There are 10 bronchopulmonary segments in the right lung (3 in the superior lobe, 2 in the middle lobe, 5 in the inferior lobe), and 8 segments in the left lung (4 in the upper lobe, 4 in the lower lobe). A layer of connective tissue separates each segment from the next. During development, there are initially 10 segments per lung, but since the left lung only has 2 lobes, 2 pairs of bronchopulmonary segments fuse to give 8 total segments, with 4 for each lobe. The right lung retains all 10 segments.
Each bronchopulmonary segment has its own artery, and is therefore independently supplied by a segmental bronchus, and two arteries — a pulmonary artery, and a bronchial artery, which run together through the center of the segment. Usually, the tertiary segmental artery will be located on the anterior aspect of the corresponding bronchus.
Bronchopulmonary segments are drained by intersegmental parts of the pulmonary veins that lie in the connective tissue between and drain adjacent segments. They are also drained by the lymphatics.
Surgically, there is an advantage when dealing with bronchopulmonary segments since they are separated from the rest of the lung by connective tissue septa, which means that a segment can be removed without affecting other nearby segments.
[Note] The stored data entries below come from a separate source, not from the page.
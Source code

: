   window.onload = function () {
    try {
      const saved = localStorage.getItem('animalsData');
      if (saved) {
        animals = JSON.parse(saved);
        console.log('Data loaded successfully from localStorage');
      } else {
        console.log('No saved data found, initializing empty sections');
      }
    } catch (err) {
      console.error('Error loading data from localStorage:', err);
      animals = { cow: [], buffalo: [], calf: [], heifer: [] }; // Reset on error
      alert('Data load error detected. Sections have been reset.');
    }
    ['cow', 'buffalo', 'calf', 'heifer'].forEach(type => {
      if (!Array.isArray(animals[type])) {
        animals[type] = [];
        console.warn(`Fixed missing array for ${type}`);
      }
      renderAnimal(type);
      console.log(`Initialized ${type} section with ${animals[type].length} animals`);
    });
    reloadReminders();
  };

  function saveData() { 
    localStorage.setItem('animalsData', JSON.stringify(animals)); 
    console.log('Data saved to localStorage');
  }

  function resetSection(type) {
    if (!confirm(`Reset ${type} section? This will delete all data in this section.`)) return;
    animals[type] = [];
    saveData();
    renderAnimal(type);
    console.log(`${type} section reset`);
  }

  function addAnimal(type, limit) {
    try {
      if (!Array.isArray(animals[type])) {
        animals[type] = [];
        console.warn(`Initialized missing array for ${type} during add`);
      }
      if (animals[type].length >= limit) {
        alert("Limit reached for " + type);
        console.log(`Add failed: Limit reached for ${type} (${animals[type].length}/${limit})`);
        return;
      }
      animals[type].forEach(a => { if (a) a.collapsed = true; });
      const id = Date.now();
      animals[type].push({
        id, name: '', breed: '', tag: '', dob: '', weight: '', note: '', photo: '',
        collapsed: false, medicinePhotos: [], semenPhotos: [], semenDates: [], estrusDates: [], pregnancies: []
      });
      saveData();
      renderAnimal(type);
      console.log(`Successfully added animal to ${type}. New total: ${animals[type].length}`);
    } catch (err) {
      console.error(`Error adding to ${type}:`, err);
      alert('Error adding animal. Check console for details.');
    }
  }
Knowledge of bronchopulmonary segment anatomy is important for understanding and interpreting radiographs and other medical images of the lungs, especially when needed as reference for surgical resection of diseased lung segments. Removal of a bronchopulmonary segment is known as segmentectomy.
Segmental atelectasis can occur if there is blockage of a segmental bronchus (e.g. due to aspiration of an object) that prevents air from reaching the bronchopulmonary segment it supplies. Air that is blocked in the segment will be gradually absorbed by the blood, which leads to the bronchopulmonary segment collapsing. Segmental collapse does not require compensatory space in the pleural cavity since adjacent segments will then expand to compensate for the reduced volume of air reaching the collapsed segment.